━━━ Source material
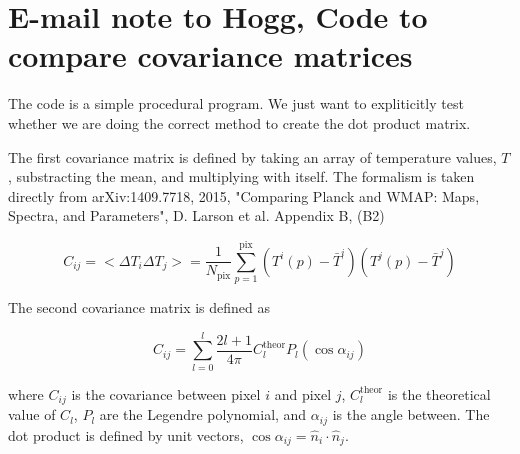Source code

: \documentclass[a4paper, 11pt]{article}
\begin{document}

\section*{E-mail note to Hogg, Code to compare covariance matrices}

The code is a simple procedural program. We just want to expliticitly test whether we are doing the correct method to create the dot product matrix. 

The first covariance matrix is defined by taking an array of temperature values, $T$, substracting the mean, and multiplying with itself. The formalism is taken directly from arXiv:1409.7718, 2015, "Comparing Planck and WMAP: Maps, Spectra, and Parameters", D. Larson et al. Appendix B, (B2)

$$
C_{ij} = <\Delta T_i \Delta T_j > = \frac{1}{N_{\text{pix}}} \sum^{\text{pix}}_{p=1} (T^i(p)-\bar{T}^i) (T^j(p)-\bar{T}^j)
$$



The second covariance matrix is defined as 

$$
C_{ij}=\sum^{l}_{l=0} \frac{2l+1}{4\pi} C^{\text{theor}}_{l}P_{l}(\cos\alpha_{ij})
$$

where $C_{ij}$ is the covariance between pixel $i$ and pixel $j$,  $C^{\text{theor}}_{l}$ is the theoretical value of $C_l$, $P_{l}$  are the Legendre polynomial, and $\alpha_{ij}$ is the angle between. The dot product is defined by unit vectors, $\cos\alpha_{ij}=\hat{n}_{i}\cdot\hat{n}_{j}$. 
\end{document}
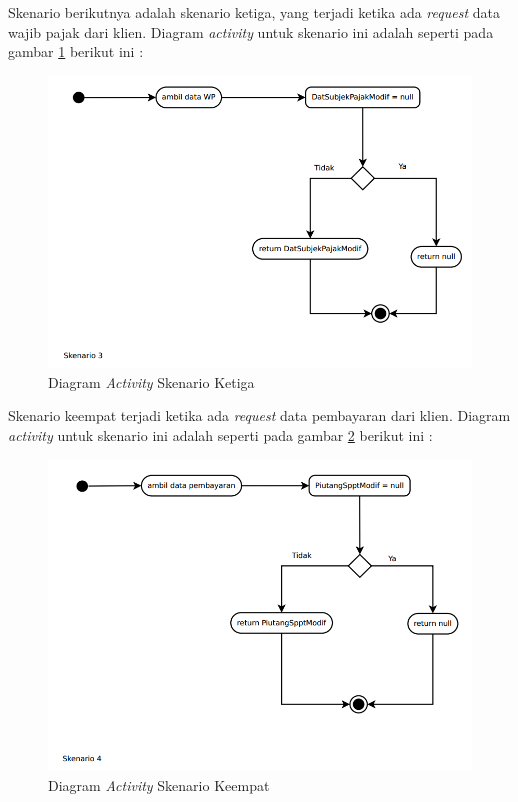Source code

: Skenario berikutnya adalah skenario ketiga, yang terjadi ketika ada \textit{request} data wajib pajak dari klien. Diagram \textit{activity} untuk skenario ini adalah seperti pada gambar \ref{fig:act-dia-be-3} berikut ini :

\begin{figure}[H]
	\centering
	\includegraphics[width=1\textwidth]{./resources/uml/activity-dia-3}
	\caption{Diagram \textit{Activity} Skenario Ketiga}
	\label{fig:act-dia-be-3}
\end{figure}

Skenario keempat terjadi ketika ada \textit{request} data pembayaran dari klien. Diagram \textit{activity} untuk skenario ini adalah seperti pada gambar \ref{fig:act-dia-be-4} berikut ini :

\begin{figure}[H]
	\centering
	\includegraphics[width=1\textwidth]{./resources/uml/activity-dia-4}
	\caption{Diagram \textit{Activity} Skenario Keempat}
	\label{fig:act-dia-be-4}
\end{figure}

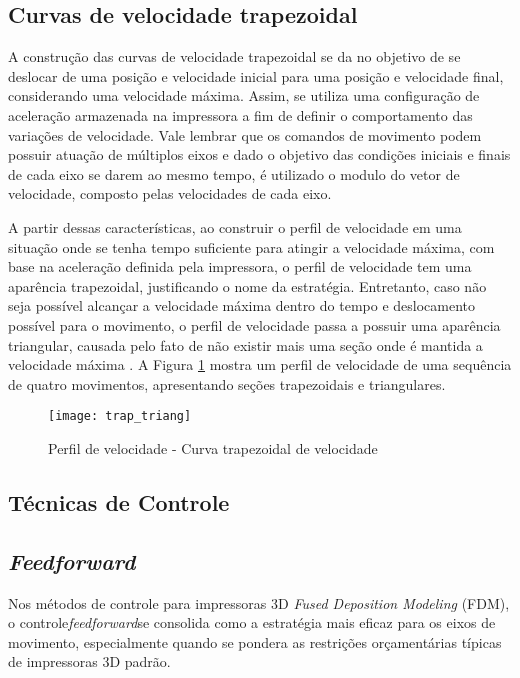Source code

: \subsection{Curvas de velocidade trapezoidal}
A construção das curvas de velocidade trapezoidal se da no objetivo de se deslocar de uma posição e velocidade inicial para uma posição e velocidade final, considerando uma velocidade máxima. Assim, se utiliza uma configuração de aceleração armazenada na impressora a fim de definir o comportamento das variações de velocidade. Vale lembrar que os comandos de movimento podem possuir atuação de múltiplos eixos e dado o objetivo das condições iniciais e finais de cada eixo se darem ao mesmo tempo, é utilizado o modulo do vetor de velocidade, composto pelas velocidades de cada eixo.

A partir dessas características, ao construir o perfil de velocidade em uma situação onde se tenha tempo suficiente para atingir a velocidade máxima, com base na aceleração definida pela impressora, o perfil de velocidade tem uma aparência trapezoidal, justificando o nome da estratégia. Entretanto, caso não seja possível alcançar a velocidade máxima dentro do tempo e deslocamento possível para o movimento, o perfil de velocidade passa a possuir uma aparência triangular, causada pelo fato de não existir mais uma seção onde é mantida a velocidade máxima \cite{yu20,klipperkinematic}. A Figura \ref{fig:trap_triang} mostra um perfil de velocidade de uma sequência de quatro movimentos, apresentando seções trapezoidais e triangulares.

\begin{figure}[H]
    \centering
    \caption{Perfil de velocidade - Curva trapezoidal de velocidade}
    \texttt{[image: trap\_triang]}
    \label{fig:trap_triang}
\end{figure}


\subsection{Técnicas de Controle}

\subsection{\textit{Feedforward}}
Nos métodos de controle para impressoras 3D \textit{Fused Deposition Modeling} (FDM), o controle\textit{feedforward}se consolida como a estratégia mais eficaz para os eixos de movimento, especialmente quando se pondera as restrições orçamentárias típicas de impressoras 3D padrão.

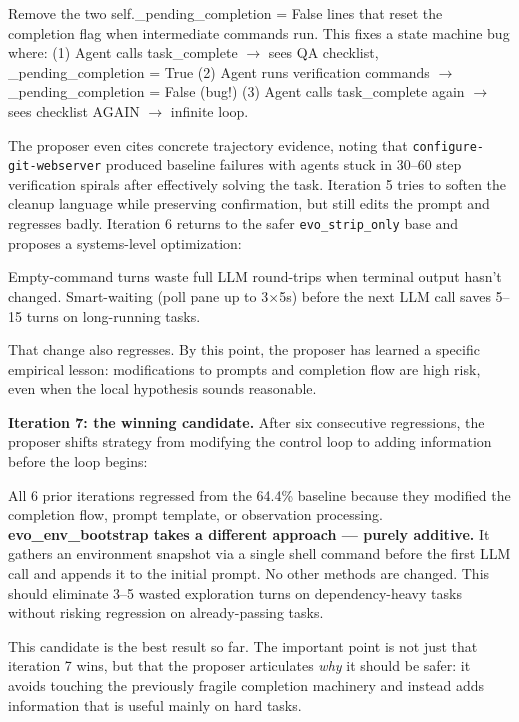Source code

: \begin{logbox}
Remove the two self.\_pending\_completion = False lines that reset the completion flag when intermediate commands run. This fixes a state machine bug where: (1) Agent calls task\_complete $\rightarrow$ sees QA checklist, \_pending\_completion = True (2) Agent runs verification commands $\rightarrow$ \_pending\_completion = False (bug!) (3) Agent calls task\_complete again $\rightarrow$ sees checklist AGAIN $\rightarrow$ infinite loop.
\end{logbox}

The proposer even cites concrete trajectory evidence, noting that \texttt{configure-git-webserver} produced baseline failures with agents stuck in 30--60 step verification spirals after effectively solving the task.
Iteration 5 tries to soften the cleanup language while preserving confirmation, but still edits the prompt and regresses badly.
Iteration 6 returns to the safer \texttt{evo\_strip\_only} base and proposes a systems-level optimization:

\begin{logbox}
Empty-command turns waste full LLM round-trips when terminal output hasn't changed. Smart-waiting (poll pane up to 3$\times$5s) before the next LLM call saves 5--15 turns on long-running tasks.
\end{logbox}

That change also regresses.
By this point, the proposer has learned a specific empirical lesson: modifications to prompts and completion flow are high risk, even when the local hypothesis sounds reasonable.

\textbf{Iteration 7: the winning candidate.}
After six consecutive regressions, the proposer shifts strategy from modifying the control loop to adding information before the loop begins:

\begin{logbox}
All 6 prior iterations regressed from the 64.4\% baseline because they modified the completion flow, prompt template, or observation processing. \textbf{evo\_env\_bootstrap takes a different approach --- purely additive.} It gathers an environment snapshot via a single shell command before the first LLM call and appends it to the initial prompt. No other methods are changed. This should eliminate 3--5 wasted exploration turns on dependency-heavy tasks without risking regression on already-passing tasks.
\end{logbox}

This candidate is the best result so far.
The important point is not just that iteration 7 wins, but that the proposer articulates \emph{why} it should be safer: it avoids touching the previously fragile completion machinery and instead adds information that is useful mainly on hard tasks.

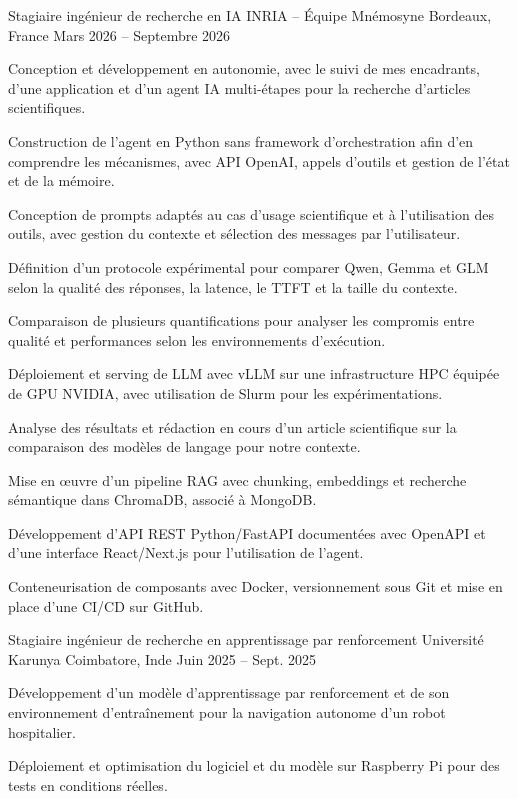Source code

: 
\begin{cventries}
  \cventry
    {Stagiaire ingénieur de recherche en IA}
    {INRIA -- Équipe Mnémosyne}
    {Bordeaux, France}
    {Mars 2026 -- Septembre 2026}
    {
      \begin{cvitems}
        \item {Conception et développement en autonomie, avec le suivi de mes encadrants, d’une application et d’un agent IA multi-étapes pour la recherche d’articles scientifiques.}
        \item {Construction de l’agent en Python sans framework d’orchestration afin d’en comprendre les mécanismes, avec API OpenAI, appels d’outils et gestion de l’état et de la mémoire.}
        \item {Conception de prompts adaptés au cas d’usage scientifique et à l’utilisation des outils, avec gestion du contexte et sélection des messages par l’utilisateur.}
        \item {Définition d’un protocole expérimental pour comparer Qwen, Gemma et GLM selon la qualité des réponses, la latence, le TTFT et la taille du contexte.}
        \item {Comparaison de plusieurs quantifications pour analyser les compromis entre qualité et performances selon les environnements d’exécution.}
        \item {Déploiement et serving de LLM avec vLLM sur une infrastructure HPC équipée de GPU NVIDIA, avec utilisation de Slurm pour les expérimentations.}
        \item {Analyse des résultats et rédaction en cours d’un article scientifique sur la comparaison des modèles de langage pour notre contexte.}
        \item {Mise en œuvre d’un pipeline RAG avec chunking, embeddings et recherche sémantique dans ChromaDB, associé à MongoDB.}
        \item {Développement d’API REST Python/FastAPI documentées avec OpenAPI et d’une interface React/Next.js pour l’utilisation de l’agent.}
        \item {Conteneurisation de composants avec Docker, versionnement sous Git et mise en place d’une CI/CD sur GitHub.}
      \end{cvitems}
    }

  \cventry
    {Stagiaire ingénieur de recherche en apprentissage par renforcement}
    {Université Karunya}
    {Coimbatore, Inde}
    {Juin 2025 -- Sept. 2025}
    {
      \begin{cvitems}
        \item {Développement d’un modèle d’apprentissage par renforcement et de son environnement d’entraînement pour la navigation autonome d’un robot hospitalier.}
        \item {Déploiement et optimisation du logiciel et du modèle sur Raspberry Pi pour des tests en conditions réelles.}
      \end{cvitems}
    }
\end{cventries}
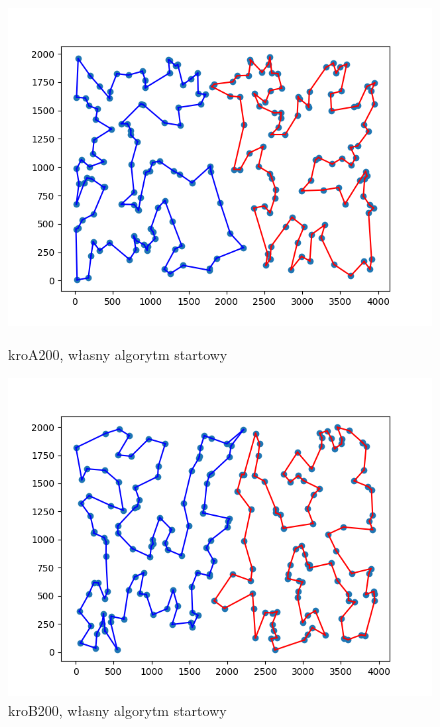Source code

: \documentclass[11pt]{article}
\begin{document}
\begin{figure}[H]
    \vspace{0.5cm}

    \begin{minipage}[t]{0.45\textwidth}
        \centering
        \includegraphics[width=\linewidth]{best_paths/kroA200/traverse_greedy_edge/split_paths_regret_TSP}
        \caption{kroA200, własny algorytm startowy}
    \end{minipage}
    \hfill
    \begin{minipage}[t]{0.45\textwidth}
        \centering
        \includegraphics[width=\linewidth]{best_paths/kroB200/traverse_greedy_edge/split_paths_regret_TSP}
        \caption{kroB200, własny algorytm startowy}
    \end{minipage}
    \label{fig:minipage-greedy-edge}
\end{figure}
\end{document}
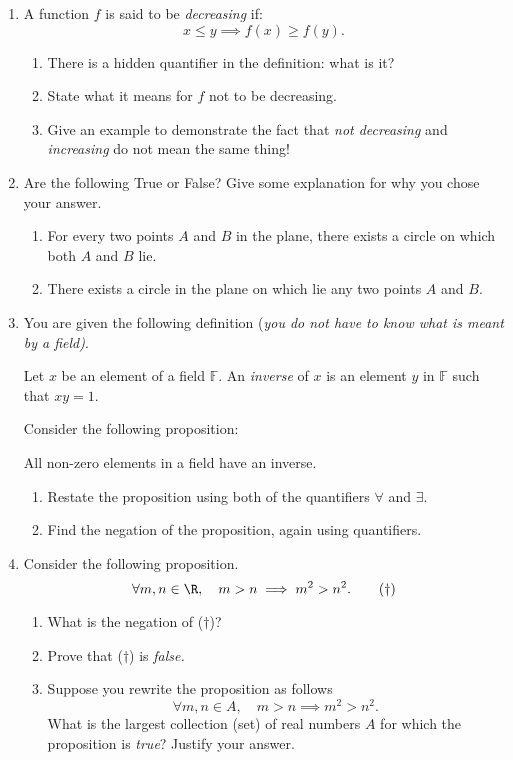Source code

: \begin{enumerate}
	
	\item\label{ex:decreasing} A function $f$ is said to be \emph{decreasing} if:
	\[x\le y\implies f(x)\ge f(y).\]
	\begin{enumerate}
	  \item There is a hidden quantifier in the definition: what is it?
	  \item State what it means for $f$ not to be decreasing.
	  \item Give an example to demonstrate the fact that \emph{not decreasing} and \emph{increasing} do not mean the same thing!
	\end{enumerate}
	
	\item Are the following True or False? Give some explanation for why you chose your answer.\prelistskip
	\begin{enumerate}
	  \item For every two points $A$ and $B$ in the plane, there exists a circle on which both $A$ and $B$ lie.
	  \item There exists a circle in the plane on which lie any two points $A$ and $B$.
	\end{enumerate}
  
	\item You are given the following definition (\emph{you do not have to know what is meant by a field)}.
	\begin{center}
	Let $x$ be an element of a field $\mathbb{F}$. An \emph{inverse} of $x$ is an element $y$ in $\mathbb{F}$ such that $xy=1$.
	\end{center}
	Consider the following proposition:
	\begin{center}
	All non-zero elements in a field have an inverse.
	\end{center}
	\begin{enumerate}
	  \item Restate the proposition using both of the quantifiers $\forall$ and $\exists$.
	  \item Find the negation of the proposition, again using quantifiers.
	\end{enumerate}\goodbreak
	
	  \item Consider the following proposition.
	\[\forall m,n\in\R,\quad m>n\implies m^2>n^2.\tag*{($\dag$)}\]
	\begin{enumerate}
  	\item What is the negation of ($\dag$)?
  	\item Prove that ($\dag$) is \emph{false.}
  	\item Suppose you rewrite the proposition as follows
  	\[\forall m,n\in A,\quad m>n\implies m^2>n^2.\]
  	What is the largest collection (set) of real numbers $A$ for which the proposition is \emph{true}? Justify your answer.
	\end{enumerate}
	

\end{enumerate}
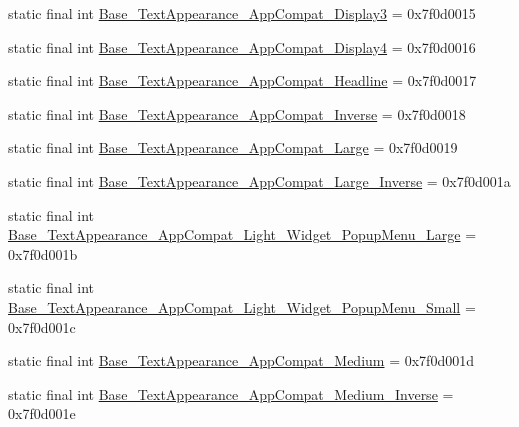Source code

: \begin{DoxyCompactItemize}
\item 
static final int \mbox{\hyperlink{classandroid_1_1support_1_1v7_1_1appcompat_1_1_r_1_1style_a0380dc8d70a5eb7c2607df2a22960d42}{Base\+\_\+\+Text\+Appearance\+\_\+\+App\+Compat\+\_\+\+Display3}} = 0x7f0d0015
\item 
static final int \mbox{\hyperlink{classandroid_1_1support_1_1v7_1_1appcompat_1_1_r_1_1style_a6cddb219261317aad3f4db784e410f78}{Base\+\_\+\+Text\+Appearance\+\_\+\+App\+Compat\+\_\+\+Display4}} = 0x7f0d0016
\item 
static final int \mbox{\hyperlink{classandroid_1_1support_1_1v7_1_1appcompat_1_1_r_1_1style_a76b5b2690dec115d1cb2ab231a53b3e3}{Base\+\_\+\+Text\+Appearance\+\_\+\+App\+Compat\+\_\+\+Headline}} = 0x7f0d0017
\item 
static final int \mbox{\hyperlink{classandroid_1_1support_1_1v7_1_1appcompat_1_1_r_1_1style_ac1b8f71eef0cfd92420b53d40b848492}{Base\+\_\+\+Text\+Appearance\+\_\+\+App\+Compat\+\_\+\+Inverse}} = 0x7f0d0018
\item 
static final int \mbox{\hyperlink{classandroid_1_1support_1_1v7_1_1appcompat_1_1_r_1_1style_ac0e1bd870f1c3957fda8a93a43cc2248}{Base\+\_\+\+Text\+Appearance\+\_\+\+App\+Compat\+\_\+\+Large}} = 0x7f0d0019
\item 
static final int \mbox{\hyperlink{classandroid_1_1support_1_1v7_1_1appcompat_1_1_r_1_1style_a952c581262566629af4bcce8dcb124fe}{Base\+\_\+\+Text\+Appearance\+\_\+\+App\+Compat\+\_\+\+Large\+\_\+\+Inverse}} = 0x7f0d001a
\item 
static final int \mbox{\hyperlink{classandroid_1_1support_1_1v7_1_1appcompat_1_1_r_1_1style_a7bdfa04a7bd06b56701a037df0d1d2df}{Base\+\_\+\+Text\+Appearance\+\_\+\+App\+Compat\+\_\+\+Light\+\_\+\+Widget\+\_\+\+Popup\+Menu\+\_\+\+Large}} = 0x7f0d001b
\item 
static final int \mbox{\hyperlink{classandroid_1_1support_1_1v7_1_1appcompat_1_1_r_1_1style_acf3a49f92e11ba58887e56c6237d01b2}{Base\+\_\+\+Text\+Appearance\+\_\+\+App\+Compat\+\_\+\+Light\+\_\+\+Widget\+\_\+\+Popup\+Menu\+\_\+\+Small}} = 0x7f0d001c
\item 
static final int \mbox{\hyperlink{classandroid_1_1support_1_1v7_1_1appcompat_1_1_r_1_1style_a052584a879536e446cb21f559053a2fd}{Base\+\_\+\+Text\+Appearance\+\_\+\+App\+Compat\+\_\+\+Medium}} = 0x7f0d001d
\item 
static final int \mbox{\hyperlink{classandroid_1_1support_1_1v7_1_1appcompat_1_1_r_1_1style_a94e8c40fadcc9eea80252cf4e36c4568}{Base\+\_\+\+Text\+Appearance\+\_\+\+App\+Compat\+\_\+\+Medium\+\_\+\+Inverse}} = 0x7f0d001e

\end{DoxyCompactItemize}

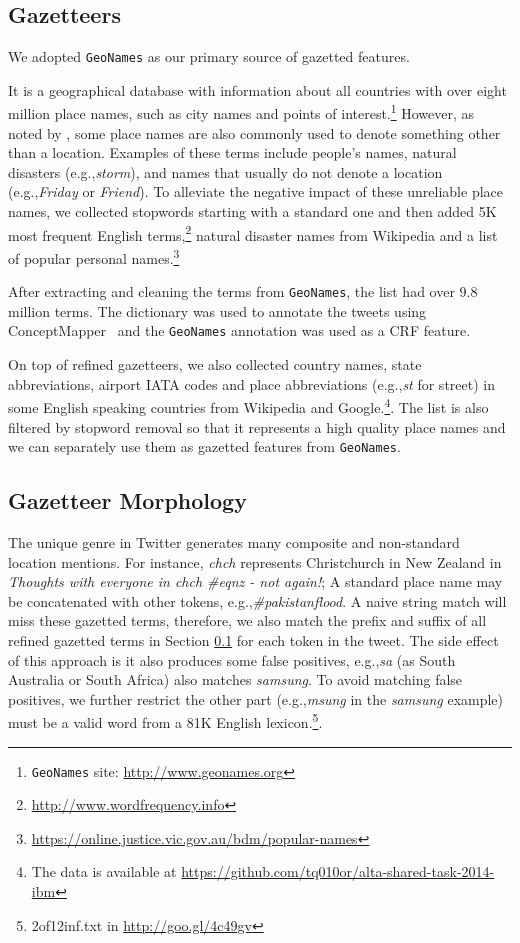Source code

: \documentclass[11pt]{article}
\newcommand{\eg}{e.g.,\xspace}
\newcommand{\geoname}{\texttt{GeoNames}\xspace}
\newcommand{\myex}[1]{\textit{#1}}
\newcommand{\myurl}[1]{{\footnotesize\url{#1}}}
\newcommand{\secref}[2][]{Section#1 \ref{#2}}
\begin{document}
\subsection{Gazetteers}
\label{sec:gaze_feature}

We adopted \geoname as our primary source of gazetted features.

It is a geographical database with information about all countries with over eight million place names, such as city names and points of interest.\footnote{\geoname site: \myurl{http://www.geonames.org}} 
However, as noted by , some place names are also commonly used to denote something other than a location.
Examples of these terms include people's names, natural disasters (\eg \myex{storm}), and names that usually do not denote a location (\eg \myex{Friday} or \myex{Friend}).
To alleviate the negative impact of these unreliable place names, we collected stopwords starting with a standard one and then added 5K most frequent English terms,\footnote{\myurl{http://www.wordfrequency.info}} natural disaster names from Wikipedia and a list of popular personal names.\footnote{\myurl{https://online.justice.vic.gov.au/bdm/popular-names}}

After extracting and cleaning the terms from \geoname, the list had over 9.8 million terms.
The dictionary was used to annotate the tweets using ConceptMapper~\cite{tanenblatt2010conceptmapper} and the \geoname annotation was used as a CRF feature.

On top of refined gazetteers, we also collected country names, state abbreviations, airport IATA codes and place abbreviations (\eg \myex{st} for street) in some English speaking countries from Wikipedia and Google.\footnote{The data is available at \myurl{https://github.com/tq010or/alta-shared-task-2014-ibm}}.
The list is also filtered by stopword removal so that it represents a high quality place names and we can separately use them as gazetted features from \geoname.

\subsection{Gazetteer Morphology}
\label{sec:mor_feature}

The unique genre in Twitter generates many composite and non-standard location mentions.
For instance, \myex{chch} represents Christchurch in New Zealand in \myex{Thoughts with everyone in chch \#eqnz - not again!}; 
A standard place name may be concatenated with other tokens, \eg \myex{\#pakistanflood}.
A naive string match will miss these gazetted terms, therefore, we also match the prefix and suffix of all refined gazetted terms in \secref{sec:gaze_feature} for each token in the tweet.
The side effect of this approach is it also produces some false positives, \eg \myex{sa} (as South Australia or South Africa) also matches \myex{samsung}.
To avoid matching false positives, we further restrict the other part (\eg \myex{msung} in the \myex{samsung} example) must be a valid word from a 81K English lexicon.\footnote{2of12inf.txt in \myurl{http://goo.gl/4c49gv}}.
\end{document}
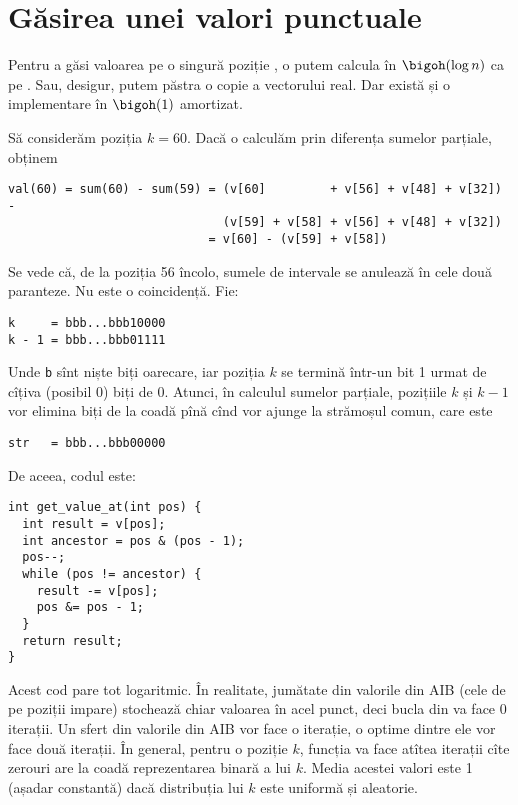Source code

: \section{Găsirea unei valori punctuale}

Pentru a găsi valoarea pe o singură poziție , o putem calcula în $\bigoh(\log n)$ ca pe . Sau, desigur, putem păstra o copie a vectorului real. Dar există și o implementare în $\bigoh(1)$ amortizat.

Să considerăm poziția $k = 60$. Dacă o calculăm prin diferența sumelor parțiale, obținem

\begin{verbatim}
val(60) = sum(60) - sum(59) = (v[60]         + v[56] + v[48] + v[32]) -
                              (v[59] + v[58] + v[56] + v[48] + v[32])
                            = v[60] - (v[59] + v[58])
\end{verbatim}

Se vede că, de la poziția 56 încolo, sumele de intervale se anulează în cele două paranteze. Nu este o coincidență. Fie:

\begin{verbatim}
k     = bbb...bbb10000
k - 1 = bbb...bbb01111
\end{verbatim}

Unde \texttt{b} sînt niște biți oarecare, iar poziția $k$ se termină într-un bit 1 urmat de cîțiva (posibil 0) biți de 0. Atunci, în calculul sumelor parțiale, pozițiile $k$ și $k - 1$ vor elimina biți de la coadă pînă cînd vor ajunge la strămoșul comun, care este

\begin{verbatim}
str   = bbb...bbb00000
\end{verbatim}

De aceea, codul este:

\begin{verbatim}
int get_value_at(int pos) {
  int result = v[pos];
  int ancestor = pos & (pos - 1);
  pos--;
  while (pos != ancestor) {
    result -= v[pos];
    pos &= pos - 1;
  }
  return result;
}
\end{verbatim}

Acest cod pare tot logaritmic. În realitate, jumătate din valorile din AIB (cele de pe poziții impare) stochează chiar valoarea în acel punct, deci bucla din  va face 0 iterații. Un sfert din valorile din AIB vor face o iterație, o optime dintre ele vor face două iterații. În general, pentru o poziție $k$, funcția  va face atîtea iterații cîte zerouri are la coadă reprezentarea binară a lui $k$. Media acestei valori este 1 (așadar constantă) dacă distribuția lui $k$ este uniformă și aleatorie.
━━━━━━
#### [Exercise]
Every line above that holds the string "frac" should be copied out.

#### [Your solution]
C_{ij} = <\Delta T_i \Delta T_j > = \frac{1}{N_{\text{pix}}} \sum^{\text{pix}}_{p=1} (T^i(p)-\bar{T}^i) (T^j(p)-\bar{T}^j)
C_{ij}=\sum^{l}_{l=0} \frac{2l+1}{4\pi} C^{\text{theor}}_{l}P_{l}(\cos\alpha_{ij})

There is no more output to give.